• **What is being asked**:
Keep every line of the data below that has the string "Trek" and present those lines.

──────── Material for this exercise

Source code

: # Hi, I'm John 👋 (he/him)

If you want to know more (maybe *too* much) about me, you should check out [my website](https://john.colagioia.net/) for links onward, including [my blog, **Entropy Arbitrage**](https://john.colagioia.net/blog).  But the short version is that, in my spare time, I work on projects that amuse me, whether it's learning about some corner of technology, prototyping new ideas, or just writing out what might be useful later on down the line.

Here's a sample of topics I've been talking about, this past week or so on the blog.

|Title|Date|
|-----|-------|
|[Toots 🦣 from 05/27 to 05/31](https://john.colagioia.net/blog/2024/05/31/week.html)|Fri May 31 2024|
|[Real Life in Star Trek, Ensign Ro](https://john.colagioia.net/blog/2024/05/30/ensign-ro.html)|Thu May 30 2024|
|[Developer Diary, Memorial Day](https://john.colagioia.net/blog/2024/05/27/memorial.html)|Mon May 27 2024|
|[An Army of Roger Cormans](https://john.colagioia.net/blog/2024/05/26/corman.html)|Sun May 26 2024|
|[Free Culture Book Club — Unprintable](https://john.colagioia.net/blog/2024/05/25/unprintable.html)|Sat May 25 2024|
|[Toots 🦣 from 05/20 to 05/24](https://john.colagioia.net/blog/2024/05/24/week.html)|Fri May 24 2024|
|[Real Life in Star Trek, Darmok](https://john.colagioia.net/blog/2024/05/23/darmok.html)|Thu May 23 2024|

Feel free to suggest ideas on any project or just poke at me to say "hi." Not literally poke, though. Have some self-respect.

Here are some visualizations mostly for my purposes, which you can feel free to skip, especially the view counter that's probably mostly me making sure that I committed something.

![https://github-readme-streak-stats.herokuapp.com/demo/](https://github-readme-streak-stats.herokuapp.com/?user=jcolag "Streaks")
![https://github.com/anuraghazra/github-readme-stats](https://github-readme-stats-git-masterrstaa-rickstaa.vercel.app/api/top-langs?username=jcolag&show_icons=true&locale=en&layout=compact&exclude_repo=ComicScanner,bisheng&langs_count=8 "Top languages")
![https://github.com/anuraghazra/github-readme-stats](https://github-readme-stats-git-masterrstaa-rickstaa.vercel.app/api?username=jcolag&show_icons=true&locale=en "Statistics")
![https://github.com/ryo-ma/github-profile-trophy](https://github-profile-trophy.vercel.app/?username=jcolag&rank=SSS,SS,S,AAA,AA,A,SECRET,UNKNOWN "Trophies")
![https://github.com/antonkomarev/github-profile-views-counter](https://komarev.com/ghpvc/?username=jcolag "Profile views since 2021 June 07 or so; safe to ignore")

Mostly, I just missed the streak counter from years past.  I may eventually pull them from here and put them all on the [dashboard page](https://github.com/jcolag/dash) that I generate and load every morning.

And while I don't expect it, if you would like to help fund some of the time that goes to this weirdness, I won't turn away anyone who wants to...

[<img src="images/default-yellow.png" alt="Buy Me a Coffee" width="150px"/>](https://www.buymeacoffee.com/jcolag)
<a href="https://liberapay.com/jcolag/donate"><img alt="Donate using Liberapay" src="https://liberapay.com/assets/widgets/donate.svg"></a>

────────────────

• **Answer to this exercise**:
|[Real Life in Star Trek, Ensign Ro](https://john.colagioia.net/blog/2024/05/30/ensign-ro.html)|Thu May 30 2024|
|[Real Life in Star Trek, Darmok](https://john.colagioia.net/blog/2024/05/23/darmok.html)|Thu May 23 2024|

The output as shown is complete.